Hundreds of illegal immigrants are obtaining authentic New Jersey driver's licenses from the Division of Motor Vehicles through a thriving black market whose tentacles reach from Ridgewood to Camden.

From scores of interviews, The Record has learned that the immigrants commonly pay $2,000 to brokers who shepherd them through the process, sometimes right up to the windows at the DMV.

"It's a big, big business," says Detective Thomas Clayton of the Eatontown Police Department, which in the last year has arrested some 60 people -- most of them illegal immigrants -- for license fraud.

From old ethnic enclaves in New Jersey's cities to new immigrant colonies in the suburbs, it is an open secret that official licenses can be had by illegal immigrants, who are forbidden to drive in much of the nation, including New Jersey.

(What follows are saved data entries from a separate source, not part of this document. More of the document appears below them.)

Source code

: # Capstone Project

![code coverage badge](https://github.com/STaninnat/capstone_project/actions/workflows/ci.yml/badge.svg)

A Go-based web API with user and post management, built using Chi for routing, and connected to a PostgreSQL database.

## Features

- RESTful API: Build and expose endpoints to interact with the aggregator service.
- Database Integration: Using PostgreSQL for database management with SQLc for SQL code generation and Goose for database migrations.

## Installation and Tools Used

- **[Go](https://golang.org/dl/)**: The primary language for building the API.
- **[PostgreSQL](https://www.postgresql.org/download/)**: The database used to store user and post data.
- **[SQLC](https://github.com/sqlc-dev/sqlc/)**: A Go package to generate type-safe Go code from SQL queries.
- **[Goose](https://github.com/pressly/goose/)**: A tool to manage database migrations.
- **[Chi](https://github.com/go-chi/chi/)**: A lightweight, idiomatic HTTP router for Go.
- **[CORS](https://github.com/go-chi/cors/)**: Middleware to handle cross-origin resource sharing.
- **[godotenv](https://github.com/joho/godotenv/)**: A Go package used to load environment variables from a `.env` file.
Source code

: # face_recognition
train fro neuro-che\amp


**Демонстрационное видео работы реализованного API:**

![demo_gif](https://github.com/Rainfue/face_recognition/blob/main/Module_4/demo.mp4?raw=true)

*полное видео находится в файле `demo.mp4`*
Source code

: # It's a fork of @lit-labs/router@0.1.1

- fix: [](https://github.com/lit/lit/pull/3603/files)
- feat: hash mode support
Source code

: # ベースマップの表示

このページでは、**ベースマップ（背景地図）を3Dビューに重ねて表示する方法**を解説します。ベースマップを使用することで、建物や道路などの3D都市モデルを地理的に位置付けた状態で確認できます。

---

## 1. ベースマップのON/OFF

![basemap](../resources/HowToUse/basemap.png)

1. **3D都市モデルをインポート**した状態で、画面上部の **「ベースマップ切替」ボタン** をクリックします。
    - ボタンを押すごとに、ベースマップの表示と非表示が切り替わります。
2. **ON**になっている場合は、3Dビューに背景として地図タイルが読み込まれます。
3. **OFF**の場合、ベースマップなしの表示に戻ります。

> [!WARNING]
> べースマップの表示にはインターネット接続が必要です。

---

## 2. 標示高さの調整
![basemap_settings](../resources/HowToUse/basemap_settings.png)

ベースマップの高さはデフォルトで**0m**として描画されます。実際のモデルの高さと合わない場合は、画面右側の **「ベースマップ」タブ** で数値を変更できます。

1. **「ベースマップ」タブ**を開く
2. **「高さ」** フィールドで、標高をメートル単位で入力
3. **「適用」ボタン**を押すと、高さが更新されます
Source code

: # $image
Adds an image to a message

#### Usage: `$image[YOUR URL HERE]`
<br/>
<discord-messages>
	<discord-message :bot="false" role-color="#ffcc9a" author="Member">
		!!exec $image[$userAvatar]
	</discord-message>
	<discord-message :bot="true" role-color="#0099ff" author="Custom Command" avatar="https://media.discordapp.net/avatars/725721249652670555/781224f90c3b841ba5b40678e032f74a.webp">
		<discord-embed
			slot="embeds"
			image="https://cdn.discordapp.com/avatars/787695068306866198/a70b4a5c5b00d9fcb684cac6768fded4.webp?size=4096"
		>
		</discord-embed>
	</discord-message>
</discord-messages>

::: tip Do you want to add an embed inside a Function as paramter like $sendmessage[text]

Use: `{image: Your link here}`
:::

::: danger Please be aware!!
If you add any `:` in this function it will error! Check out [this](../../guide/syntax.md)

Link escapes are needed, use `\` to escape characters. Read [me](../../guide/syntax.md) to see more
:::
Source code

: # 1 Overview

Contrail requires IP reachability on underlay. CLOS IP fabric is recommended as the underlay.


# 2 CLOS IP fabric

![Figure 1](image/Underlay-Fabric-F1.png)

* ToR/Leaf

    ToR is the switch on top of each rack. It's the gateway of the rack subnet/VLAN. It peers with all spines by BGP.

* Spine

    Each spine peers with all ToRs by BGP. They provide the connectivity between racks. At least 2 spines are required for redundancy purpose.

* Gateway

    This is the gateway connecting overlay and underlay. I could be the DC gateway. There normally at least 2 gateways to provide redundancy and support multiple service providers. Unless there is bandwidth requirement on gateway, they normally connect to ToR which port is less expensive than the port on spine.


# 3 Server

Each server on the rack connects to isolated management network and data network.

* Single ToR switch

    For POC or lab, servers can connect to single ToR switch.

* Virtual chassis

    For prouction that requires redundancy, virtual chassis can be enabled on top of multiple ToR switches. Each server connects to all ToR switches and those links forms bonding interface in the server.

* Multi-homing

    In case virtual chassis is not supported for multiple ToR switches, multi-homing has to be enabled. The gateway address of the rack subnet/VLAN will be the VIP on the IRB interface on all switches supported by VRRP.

Illegally obtained driver's licenses have entered into the investigation of the Sept. 11 terrorist attacks on the World Trade Center and the Pentagon. Several of the 19 hijackers are believed to have held licenses or ID cards from different states, documents that helped them move around the country. Maine State Police reported that two hijackers had New Jersey licenses.

The Record found that the New Jersey license fraud network is statewide. Some licenses appear to be granted by overworked DMV employees who fail to spot the phony documentation provided by brokers. In other cases, The Record was told, DMV workers appear to be involved in the fraud. Some have been fired. State police say they have arrested five DMV employees in connection with such fraud in the last year.

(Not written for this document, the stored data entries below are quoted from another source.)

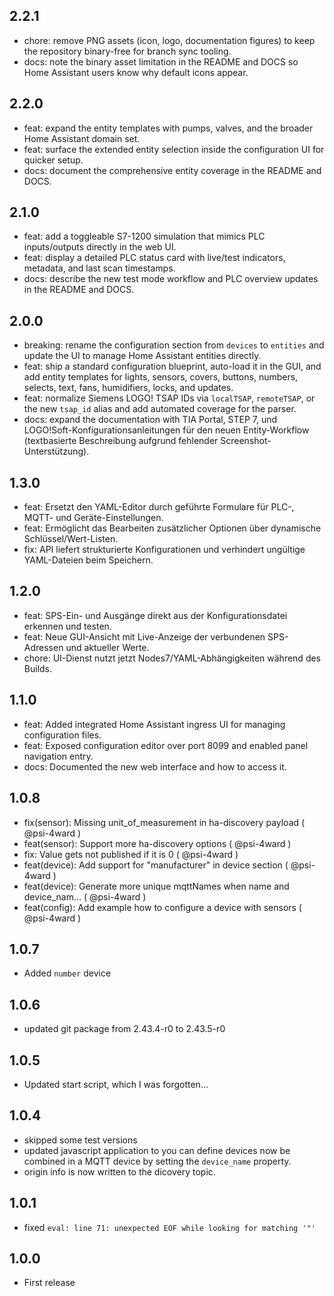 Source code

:## 2.2.1

- chore: remove PNG assets (icon, logo, documentation figures) to keep the repository binary-free for branch sync tooling.
- docs: note the binary asset limitation in the README and DOCS so Home Assistant users know why default icons appear.

## 2.2.0

- feat: expand the entity templates with pumps, valves, and the broader Home Assistant domain set.
- feat: surface the extended entity selection inside the configuration UI for quicker setup.
- docs: document the comprehensive entity coverage in the README and DOCS.

## 2.1.0

- feat: add a toggleable S7-1200 simulation that mimics PLC inputs/outputs directly in the web UI.
- feat: display a detailed PLC status card with live/test indicators, metadata, and last scan timestamps.
- docs: describe the new test mode workflow and PLC overview updates in the README and DOCS.

## 2.0.0

- breaking: rename the configuration section from `devices` to `entities` and update the UI to manage Home Assistant entities directly.
- feat: ship a standard configuration blueprint, auto-load it in the GUI, and add entity templates for lights, sensors, covers, buttons, numbers, selects, text, fans, humidifiers, locks, and updates.
- feat: normalize Siemens LOGO! TSAP IDs via `localTSAP`, `remoteTSAP`, or the new `tsap_id` alias and add automated coverage for the parser.
- docs: expand the documentation with TIA Portal, STEP 7, und LOGO!Soft-Konfigurationsanleitungen für den neuen Entity-Workflow (textbasierte Beschreibung aufgrund fehlender Screenshot-Unterstützung).

## 1.3.0

- feat: Ersetzt den YAML-Editor durch geführte Formulare für PLC-, MQTT- und Geräte-Einstellungen.
- feat: Ermöglicht das Bearbeiten zusätzlicher Optionen über dynamische Schlüssel/Wert-Listen.
- fix: API liefert strukturierte Konfigurationen und verhindert ungültige YAML-Dateien beim Speichern.

## 1.2.0

- feat: SPS-Ein- und Ausgänge direkt aus der Konfigurationsdatei erkennen und testen.
- feat: Neue GUI-Ansicht mit Live-Anzeige der verbundenen SPS-Adressen und aktueller Werte.
- chore: UI-Dienst nutzt jetzt Nodes7/YAML-Abhängigkeiten während des Builds.

## 1.1.0

- feat: Added integrated Home Assistant ingress UI for managing configuration files.
- feat: Exposed configuration editor over port 8099 and enabled panel navigation entry.
- docs: Documented the new web interface and how to access it.

## 1.0.8

- fix(sensor): Missing unit_of_measurement in ha-discovery payload ( @psi-4ward )
- feat(sensor): Support more ha-discovery options ( @psi-4ward )
- fix: Value gets not published if it is 0 ( @psi-4ward )
- feat(device): Add support for "manufacturer" in device section ( @psi-4ward )
- feat(device): Generate more unique mqttNames when name and device_nam… ( @psi-4ward )
- feat(config): Add example how to configure a device with sensors ( @psi-4ward )

## 1.0.7

- Added `number` device

## 1.0.6

- updated git package from 2.43.4-r0 to 2.43.5-r0

## 1.0.5

- Updated start script, which I was forgotten...

## 1.0.4

- skipped some test versions
- updated javascript application to you can define devices now be combined in a MQTT device by setting the `device_name` property.
- origin info is now written to the dicovery topic.

## 1.0.1

- fixed `eval: line 71: unexpected EOF while looking for matching '"'`

## 1.0.0

- First release

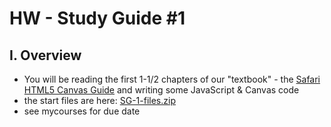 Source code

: # HW - Study Guide #1


## I. Overview
- You will be reading the first 1-1/2 chapters of our "textbook" - the [Safari HTML5 Canvas Guide](https://developer.apple.com/library/safari/documentation/AudioVideo/Conceptual/HTML-canvas-guide/Introduction/Introduction.html) and writing some JavaScript & Canvas code
- the start files are here: [SG-1-files.zip](_files/SG-1-files.zip)
- see mycourses for due date
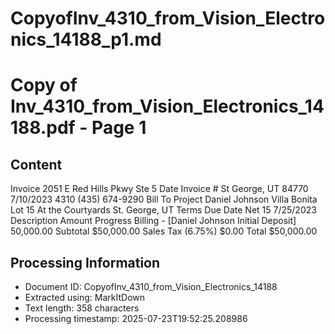 # CopyofInv_4310_from_Vision_Electronics_14188_p1.md

<!--
chunk_id: CopyofInv_4310_from_Vision_Electronics_14188_p1
source: Copy of Inv_4310_from_Vision_Electronics_14188.pdf
page: 1
category: other
hash: a73b636c2042a00c43e8561193a41ada6d0a440dffbd18a17cb0925de5cbb224
-->

# Copy of Inv_4310_from_Vision_Electronics_14188.pdf - Page 1

## Content
Invoice
2051 E Red Hills Pkwy Ste 5 Date Invoice #
St George, UT 84770 7/10/2023 4310
(435) 674-9290
Bill To Project
Daniel Johnson
Villa Bonita Lot 15
At the Courtyards
St. George, UT Terms Due Date
Net 15 7/25/2023
Description Amount
Progress Billing - [Daniel Johnson Initial Deposit] 50,000.00
Subtotal $50,000.00
Sales Tax (6.75%) $0.00
Total $50,000.00

## Processing Information
- Document ID: CopyofInv_4310_from_Vision_Electronics_14188
- Extracted using: MarkItDown
- Text length: 358 characters
- Processing timestamp: 2025-07-23T19:52:25.208986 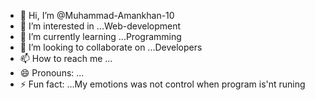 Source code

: - 👋 Hi, I’m @Muhammad-Amankhan-10
- 👀 I’m interested in ...Web-development 
- 🌱 I’m currently learning ...Programming
- 💞️ I’m looking to collaborate on ...Developers
- 📫 How to reach me ...
- 😄 Pronouns: ...
- ⚡ Fun fact: ...My emotions was not control when program is'nt runing

<!---
Muhammad-Amankhan-10/Muhammad-Amankhan-10 is a ✨ special ✨ repository because its `README.md` (this file) appears on your GitHub profile.
You can click the Preview link to take a look at your changes.
--->
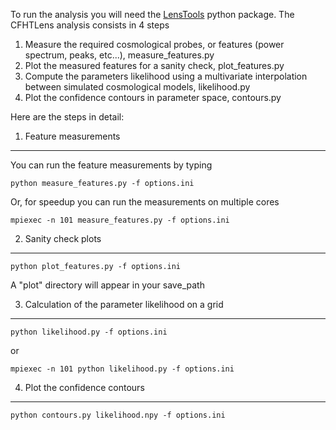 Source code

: To run the analysis you will need the [LensTools](http://www.columbia.edu/~ap3020/LensTools/html) python package. The CFHTLens analysis consists in 4 steps

1. Measure the required cosmological probes, or features (power spectrum, peaks, etc...), measure_features.py
2. Plot the measured features for a sanity check, plot_features.py
3. Compute the parameters likelihood using a multivariate interpolation between simulated cosmological models, likelihood.py
4. Plot the confidence contours in parameter space, contours.py 

Here are the steps in detail:

1. Feature measurements
------------------------

You can run the feature measurements by typing

    python measure_features.py -f options.ini
   
Or, for speedup you can run the measurements on multiple cores

	mpiexec -n 101 measure_features.py -f options.ini

2. Sanity check plots
---------------------

	python plot_features.py -f options.ini

A "plot" directory will appear in your save_path

3. Calculation of the parameter likelihood on a grid
-----------------------------

	python likelihood.py -f options.ini

or 

	mpiexec -n 101 python likelihood.py -f options.ini

4. Plot the confidence contours
-------------------------------

	python contours.py likelihood.npy -f options.ini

"Everyone here knows about it," an illegal Ecuadorean immigrant says in Spanish, between sips of cafe con leche at La Riviera Restaurant in Newark. "Nearly everyone around these neighborhoods is illegal, and they know.

"It took just a few months after I came from Ecuador to find out how I could get a license," says the man, who spoke on condition of anonymity. "A taxi company owner told me where I could find the people who could get me a real license."

In Ridgewood, two Costa Ricans who arrived three months ago paused from their lawn-trimming work when asked about licenses.

"Oh, sure," one of the men says as the other nods knowingly. "For about $2,000, some of our friends have gotten them."

Overwhelmingly, the people seeking licenses are in New Jersey to work, often at menial jobs, to support families or send money home. They need transportation, and a legitimate license can provide an identity vital in applying for bank accounts or credit cards.

But the illegally procured licenses also put untrained drivers on New Jersey roads. In some cases, brokers arrange for others to take the written and road tests, and immigrants who don't know how to drive just show up to have their photos taken. One immigrant told The Record that the first time he drove a truck with his new license, he hit a bridge abutment. He was unaware of the height restrictions.

"Many of my friends have had accidents," says a Mexican from Florida, who was visiting his former neighborhood in Passaic. "They just make sure they take off before cops arrive."

More crucially, against the backdrop of the terrorist attacks, the license scam exposes a dangerous security loophole.

Two of the terrorists aboard American Airlines Flight 11, the plane that hit the World Trade Center's north tower, had New Jersey licenses, says Maine State Police spokesman Stephen McCausland. New Jersey State Police and the FBI declined to confirm the Maine reports, and it remained unclear whether the hijackers had any of the visas that allow foreign nationals to drive.

"Obviously, most of the people who go to Motor Vehicles are not a problem," says state Sen. Gerald Cardinale, R-Demarest. But he also acknowledges that some people use bogus documents to get real licenses.

"I'm not suggesting that they are terrorists, but once terrorists know we have a system that's like a sieve, they'll use our system against us."

Back at La Riviera on Newark's Ferry Street, the Ecuadorean opens his black wallet to reveal an assortment of fraudulent documents that construct his false identity.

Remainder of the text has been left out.